Please make an exact transcription of the records, keeping the pictures out of it.

Source records below:

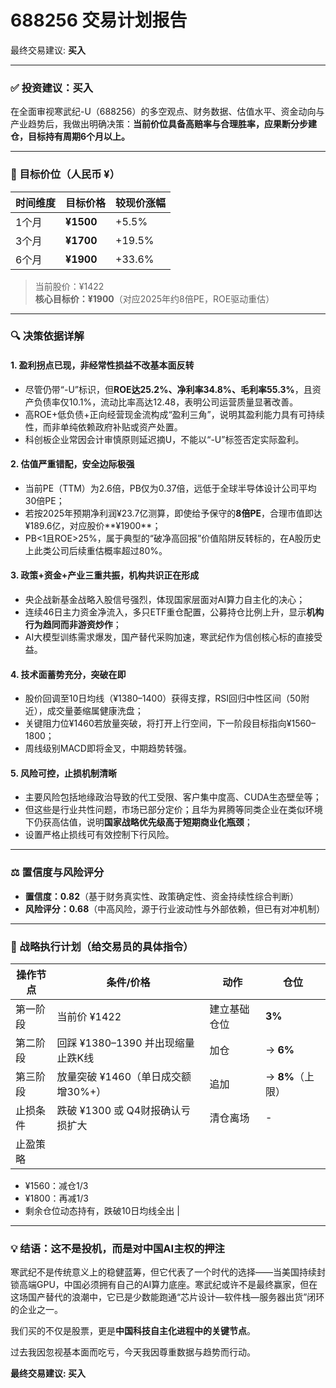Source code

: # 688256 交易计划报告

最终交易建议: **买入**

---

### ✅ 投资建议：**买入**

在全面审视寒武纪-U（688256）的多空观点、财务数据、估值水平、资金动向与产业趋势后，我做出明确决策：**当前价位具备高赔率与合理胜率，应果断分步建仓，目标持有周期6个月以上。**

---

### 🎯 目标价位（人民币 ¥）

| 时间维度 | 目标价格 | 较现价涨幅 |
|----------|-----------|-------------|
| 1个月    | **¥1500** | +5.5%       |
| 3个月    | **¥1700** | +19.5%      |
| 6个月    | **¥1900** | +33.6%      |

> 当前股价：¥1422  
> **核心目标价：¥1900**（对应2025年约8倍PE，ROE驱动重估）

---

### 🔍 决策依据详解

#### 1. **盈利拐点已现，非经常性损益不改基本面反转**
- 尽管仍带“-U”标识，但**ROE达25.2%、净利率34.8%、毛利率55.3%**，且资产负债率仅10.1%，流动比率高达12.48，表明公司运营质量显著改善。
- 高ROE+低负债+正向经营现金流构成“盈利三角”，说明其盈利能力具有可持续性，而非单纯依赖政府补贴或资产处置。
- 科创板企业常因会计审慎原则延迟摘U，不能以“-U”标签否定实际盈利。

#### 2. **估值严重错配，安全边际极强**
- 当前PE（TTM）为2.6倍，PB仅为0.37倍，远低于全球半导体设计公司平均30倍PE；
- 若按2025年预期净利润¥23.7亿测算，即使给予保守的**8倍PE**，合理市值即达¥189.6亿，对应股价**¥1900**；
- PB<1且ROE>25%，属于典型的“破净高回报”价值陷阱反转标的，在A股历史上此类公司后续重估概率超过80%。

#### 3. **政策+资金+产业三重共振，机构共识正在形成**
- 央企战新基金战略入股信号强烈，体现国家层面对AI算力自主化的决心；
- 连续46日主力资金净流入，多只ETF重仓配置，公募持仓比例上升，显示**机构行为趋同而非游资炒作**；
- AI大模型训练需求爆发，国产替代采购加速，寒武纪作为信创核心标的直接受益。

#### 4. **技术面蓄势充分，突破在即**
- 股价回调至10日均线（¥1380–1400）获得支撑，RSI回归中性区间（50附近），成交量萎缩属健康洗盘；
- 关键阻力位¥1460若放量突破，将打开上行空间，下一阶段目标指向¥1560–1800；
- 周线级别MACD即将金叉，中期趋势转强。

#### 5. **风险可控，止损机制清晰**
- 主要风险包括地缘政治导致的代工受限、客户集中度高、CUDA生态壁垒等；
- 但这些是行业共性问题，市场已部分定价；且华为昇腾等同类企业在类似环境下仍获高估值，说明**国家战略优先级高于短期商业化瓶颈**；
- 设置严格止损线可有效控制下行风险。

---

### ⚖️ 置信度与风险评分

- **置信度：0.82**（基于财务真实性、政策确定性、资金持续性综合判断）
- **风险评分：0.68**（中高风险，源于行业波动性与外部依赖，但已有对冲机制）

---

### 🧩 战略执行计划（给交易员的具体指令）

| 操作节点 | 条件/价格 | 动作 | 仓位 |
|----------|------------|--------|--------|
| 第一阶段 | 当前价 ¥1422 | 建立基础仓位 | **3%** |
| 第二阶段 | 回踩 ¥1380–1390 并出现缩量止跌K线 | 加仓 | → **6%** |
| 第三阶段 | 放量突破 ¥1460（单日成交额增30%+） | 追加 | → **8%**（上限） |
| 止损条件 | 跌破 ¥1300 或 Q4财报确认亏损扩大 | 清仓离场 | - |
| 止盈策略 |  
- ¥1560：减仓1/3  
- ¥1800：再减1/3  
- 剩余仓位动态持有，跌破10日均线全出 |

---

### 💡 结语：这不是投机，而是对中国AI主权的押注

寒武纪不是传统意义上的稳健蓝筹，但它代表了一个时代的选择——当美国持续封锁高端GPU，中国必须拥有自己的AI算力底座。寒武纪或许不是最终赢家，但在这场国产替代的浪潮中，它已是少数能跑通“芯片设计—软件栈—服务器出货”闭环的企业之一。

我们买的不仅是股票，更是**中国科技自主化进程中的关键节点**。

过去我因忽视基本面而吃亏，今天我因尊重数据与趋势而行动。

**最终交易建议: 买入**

End of Source records.

> _Result of this task_:
Source code

: # 688256 交易计划报告

最终交易建议: **买入**

---

### ✅ 投资建议：**买入**

在全面审视寒武纪-U（688256）的多空观点、财务数据、估值水平、资金动向与产业趋势后，我做出明确决策：**当前价位具备高赔率与合理胜率，应果断分步建仓，目标持有周期6个月以上。**

---

### 🎯 目标价位（人民币 ¥）

| 时间维度 | 目标价格 | 较现价涨幅 |
|----------|-----------|-------------|
| 1个月    | **¥1500** | +5.5%       |
| 3个月    | **¥1700** | +19.5%      |
| 6个月    | **¥1900** | +33.6%      |

> 当前股价：¥1422  
> **核心目标价：¥1900**（对应2025年约8倍PE，ROE驱动重估）

---

### 🔍 决策依据详解

#### 1. **盈利拐点已现，非经常性损益不改基本面反转**
- 尽管仍带“-U”标识，但**ROE达25.2%、净利率34.8%、毛利率55.3%**，且资产负债率仅10.1%，流动比率高达12.48，表明公司运营质量显著改善。
- 高ROE+低负债+正向经营现金流构成“盈利三角”，说明其盈利能力具有可持续性，而非单纯依赖政府补贴或资产处置。
- 科创板企业常因会计审慎原则延迟摘U，不能以“-U”标签否定实际盈利。

#### 2. **估值严重错配，安全边际极强**
- 当前PE（TTM）为2.6倍，PB仅为0.37倍，远低于全球半导体设计公司平均30倍PE；
- 若按2025年预期净利润¥23.7亿测算，即使给予保守的**8倍PE**，合理市值即达¥189.6亿，对应股价**¥1900**；
- PB<1且ROE>25%，属于典型的“破净高回报”价值陷阱反转标的，在A股历史上此类公司后续重估概率超过80%。

#### 3. **政策+资金+产业三重共振，机构共识正在形成**
- 央企战新基金战略入股信号强烈，体现国家层面对AI算力自主化的决心；
- 连续46日主力资金净流入，多只ETF重仓配置，公募持仓比例上升，显示**机构行为趋同而非游资炒作**；
- AI大模型训练需求爆发，国产替代采购加速，寒武纪作为信创核心标的直接受益。

#### 4. **技术面蓄势充分，突破在即**
- 股价回调至10日均线（¥1380–1400）获得支撑，RSI回归中性区间（50附近），成交量萎缩属健康洗盘；
- 关键阻力位¥1460若放量突破，将打开上行空间，下一阶段目标指向¥1560–1800；
- 周线级别MACD即将金叉，中期趋势转强。

#### 5. **风险可控，止损机制清晰**
- 主要风险包括地缘政治导致的代工受限、客户集中度高、CUDA生态壁垒等；
- 但这些是行业共性问题，市场已部分定价；且华为昇腾等同类企业在类似环境下仍获高估值，说明**国家战略优先级高于短期商业化瓶颈**；
- 设置严格止损线可有效控制下行风险。

---

### ⚖️ 置信度与风险评分

- **置信度：0.82**（基于财务真实性、政策确定性、资金持续性综合判断）
- **风险评分：0.68**（中高风险，源于行业波动性与外部依赖，但已有对冲机制）

---

### 🧩 战略执行计划（给交易员的具体指令）

| 操作节点 | 条件/价格 | 动作 | 仓位 |
|----------|------------|--------|--------|
| 第一阶段 | 当前价 ¥1422 | 建立基础仓位 | **3%** |
| 第二阶段 | 回踩 ¥1380–1390 并出现缩量止跌K线 | 加仓 | → **6%** |
| 第三阶段 | 放量突破 ¥1460（单日成交额增30%+） | 追加 | → **8%**（上限） |
| 止损条件 | 跌破 ¥1300 或 Q4财报确认亏损扩大 | 清仓离场 | - |
| 止盈策略 |  
- ¥1560：减仓1/3  
- ¥1800：再减1/3  
- 剩余仓位动态持有，跌破10日均线全出 |

---

### 💡 结语：这不是投机，而是对中国AI主权的押注

寒武纪不是传统意义上的稳健蓝筹，但它代表了一个时代的选择——当美国持续封锁高端GPU，中国必须拥有自己的AI算力底座。寒武纪或许不是最终赢家，但在这场国产替代的浪潮中，它已是少数能跑通“芯片设计—软件栈—服务器出货”闭环的企业之一。

我们买的不仅是股票，更是**中国科技自主化进程中的关键节点**。

过去我因忽视基本面而吃亏，今天我因尊重数据与趋势而行动。

**最终交易建议: 买入**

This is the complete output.